Do you want to surprise your guests with a nice French cliché? For your next “soirée” at home, offer a fresh or ripened French piece of cheese. The cheese plate served between the main course and the dessert is developed to satisfy all palates. Following old practices, some ​​may suggest jams, fruit jellies or candied to be served on the side.

Cheese is cut according to its form: if the cheese is round-shaped, it should be cut into quarters; if it is a triangular form, cut it in triangular parts; if only half of the cheese is served, it should be cut in squared strips.

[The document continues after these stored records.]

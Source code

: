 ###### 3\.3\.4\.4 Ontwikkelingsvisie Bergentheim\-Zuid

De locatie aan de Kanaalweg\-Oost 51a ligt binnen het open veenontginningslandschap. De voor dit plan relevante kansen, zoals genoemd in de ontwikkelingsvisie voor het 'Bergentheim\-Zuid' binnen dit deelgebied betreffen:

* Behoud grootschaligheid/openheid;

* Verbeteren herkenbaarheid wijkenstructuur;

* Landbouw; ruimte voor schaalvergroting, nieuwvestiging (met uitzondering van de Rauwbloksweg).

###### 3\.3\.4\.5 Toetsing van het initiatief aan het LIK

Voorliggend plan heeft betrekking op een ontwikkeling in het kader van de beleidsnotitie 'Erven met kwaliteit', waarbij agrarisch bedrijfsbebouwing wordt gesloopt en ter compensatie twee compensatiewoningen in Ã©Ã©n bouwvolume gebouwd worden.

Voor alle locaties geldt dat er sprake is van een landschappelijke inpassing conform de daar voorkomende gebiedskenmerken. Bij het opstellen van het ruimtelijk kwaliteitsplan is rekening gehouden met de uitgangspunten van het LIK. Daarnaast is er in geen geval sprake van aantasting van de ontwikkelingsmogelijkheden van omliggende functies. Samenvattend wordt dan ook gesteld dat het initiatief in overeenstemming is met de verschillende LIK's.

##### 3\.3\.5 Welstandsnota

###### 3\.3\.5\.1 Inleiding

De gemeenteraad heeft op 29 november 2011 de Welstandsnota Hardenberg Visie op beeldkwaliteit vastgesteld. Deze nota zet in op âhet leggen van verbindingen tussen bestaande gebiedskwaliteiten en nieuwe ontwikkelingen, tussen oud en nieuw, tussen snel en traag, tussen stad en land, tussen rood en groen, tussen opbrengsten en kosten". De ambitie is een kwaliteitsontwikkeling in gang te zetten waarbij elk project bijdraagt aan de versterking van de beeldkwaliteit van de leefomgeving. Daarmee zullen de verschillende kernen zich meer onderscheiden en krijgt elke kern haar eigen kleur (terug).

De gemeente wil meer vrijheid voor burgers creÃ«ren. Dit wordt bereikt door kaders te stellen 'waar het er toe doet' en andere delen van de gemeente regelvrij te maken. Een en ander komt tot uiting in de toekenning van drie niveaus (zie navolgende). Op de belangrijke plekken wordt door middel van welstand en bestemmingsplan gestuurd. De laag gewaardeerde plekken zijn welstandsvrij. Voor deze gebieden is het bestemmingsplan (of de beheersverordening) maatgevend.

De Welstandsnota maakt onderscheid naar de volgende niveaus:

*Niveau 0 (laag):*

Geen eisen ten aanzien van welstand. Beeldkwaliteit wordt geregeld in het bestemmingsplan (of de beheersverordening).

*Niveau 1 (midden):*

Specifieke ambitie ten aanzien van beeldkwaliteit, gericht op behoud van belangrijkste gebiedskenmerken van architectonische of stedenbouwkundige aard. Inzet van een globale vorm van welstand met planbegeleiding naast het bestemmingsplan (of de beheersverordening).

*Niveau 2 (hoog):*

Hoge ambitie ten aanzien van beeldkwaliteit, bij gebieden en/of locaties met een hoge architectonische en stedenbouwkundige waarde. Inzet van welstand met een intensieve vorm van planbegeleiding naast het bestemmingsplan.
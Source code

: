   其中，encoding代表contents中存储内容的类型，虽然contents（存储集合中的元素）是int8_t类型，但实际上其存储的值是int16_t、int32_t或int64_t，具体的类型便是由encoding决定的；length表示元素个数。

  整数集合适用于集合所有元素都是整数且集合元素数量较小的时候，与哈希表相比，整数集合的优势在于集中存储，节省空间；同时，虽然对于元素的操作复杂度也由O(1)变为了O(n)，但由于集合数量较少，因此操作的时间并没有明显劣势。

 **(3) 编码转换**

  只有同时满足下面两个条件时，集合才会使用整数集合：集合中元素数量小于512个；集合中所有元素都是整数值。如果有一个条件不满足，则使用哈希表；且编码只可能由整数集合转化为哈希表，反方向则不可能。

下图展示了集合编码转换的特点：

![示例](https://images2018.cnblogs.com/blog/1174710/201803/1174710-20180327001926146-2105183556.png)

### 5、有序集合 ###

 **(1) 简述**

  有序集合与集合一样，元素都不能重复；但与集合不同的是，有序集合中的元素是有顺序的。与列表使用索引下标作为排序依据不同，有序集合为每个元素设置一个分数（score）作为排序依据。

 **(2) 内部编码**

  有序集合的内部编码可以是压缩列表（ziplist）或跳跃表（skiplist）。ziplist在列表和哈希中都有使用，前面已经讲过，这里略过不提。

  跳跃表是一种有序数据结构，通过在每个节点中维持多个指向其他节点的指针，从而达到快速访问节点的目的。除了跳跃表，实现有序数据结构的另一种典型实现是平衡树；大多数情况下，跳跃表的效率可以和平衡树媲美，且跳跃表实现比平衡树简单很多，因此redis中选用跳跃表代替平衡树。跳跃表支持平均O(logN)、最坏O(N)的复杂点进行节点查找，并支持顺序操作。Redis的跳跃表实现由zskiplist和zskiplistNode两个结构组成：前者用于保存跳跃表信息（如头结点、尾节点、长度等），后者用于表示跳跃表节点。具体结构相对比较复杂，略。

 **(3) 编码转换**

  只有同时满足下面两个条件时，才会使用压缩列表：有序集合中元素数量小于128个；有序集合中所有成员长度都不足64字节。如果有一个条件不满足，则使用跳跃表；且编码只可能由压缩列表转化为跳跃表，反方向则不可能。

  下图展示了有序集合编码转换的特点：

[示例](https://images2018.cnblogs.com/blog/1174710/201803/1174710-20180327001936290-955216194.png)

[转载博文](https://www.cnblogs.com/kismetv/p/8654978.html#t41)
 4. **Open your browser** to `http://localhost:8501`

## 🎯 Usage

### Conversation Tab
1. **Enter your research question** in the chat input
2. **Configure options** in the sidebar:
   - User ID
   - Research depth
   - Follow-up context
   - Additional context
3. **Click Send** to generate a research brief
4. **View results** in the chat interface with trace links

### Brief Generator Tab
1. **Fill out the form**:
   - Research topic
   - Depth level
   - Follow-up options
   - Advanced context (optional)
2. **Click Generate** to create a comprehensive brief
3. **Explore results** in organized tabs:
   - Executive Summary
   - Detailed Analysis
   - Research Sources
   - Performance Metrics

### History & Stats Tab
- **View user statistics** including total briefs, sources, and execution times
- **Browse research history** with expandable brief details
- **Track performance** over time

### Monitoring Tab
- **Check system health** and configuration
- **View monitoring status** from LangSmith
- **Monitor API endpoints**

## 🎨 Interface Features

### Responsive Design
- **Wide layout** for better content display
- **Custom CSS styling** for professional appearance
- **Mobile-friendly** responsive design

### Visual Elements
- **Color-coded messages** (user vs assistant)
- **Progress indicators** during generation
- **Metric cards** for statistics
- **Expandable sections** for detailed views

A good presentation of a cheese plate or a “plateau de fromage” includes at least three varieties of cheese; one or two strong cheeses and one or two soft ones. Exclude industrial cheeses! The cheese platter (often made of wood, glass or wicker) shall not be brought to the table before the time of tasting. Some people only serve one cheese, but in this case it must be a great cheese, almost sublime!

The host should not offer cheese twice to the guests. Avoid eating cheese crust, unless it is very thin and garnished with condiments or nuts.

Never spread cheese on your bread! Only use a knife except for Chester and Gruyère.

The cheese experts refuse to taste the cheese with butter, except with the famous Roquefort.

Pairing cheese and wine is an art! Fresh cheeses (e.g. Demi-sel, Neufchâtel) must be paired with a fresh white wine. Semi- hard cheeses (e.g. Camembert, Coulommier) are very good tasted with light red wines. Semi-hard fermented cheeses (e.g. Pont-l’évêque, Reblochon) must be accompanied with stronger red wines. Well-cooked cheeses (e.g. Comté, Beaufort) are a very good match with a fruity white wine and fresh goat cheese with red wine. Last but not least, the Roquefort is well known to fit perfectly with Sauternes wine.